À nouveau on voit l’affection et la curiosité que les gens portent à une marque de plus de cent cinquante ans qui a su se renouveler. Il y a une file d’attente pour faire le tour des bureaux. C’est sans doute le meilleur moment de l’année dans la vie du journal. Le monde du design toutefois n’utilise rle numérique, pour le moment, que de manière prudente. Pourquoi ?

R.P: Le caractère artisanal et traditionnel de nombreuses entreprises du design a aussi changé leur façon de faire du marketing. C’est une approche conservatrice qui pour moi est une énorme opportunité : cela signifie que ce monde a encore beaucoup d’espace, il a encore des opportunités. C’est le bon moment pour construire la bonne plateforme. Les entreprises doivent trouver leur propre ADN aussi dans le numérique.

Souvent la communication numérique est vue comme liée aussi à la vente en ligne que le monde de la mode a immédiatement adopté. De ce point de vue aussi le monde du design a pris du retard, mais là aussi on note des singes d’une évolution Comme nous parlons de quelque chose d’extrêmement riche, y compris du point de vue des expériences, un showroom comme celui-ci sera toujours essentiel pour connaître le produit, la culture et les valeurs de la marque ; puis, d’un point de vue numérique, il faudra trouver la stratégie omnichannel pour continuer à raconter. Les outils existent, même dans un secteur conservateur comme le monde du design peut franchir le pas.

E.F : Je suis toujours frappée par la manière dont l’autorité apportée par le papier soit recherchée par des personnes et formées dans un contexte numérique.
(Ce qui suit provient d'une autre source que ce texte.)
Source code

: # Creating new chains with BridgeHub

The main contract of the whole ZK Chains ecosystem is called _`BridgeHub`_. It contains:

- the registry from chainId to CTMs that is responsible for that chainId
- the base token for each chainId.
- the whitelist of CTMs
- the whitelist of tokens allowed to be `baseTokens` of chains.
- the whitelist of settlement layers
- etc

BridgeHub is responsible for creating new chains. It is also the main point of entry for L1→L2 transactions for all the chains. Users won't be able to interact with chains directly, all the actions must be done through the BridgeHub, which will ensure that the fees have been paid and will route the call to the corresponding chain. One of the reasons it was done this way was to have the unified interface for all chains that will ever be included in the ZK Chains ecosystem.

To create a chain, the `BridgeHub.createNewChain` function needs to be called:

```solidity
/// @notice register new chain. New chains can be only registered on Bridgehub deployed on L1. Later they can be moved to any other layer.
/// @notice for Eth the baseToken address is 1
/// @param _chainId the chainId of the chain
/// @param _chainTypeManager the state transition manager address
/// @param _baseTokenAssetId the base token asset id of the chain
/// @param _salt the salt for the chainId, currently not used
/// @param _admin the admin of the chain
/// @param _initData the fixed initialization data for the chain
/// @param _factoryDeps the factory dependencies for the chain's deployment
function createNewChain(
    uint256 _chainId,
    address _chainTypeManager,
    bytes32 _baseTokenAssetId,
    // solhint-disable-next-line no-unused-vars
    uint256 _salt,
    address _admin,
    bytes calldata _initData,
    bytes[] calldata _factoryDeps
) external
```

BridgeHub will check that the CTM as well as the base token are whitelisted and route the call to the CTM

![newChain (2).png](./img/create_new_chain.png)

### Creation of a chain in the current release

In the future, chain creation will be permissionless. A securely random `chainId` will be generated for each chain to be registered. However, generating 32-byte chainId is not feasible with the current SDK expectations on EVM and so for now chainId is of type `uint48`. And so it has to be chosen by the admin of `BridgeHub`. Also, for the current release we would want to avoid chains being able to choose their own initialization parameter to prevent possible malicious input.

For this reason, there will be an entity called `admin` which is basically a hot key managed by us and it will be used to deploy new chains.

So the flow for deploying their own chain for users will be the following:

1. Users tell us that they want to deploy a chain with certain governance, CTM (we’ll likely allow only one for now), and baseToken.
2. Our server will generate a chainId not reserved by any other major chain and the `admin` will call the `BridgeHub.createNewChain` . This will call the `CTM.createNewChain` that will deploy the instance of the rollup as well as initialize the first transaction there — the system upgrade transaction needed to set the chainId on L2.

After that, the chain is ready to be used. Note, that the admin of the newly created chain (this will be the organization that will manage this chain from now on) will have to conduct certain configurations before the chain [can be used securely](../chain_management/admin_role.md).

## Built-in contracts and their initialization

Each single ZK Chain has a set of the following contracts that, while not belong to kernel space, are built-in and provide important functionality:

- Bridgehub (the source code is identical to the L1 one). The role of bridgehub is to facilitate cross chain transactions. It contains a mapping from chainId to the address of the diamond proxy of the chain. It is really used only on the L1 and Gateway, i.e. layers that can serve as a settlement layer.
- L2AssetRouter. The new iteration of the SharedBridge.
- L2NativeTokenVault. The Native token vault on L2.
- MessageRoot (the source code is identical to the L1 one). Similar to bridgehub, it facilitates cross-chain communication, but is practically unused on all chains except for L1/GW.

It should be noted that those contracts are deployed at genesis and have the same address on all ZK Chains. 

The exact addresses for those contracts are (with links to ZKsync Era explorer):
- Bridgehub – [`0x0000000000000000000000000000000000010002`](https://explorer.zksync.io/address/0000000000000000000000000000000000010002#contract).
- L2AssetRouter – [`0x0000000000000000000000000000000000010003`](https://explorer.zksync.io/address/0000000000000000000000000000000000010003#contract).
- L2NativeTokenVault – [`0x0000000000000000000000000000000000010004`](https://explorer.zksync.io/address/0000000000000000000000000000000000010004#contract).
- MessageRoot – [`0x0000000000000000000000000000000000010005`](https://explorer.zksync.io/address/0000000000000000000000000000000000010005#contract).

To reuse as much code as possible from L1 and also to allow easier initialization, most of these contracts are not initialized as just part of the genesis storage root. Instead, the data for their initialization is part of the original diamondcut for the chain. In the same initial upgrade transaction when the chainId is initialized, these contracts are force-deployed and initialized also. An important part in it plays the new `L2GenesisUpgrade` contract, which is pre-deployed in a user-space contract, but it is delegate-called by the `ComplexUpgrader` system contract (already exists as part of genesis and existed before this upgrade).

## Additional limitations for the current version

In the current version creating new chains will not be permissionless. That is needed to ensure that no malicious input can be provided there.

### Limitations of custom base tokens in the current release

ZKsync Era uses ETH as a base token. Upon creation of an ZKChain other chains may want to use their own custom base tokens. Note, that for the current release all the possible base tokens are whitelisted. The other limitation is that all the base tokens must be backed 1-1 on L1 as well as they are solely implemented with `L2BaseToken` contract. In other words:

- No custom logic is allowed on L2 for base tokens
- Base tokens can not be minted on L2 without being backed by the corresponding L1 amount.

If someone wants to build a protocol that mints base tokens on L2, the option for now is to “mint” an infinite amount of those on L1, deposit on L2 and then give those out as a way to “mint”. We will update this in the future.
Par exemples : des amies influenceuses choisissent comme photo de profil Instagram la couverture qui leur a été consacrée par quelque magazine, même s’il est encore mineur ; Business of Fashion célèbre sa liste des 500 noms les plus influents de la mode en éditant un journal papier ;

un grand outil numérique comme Il Post célèbre ses neuf années d’existence avec un recueil papier de ses meilleurs articles. Et dans le dernier Uomo Vogue il y a même la publicité d’un influenceur. Un bon signal : cet ami croit tellement à l’autorité de la presse qu’il a acheté une page pour faire sa promotion !

R.P. : C’est justement le message, dans le numérique nous savons tous nous raconter parce que nous le faisons nous-mêmes. Dans le monde du papier ce sont des professionnels qui racontent qui nous sommes : la recherche de cette autorité laisse toute son importance à la presse. La recherche de la qualité aussi comme ce que fait Vogue Italia est la clé pour conserver cette importance pendant au moins les cinquante prochaines années.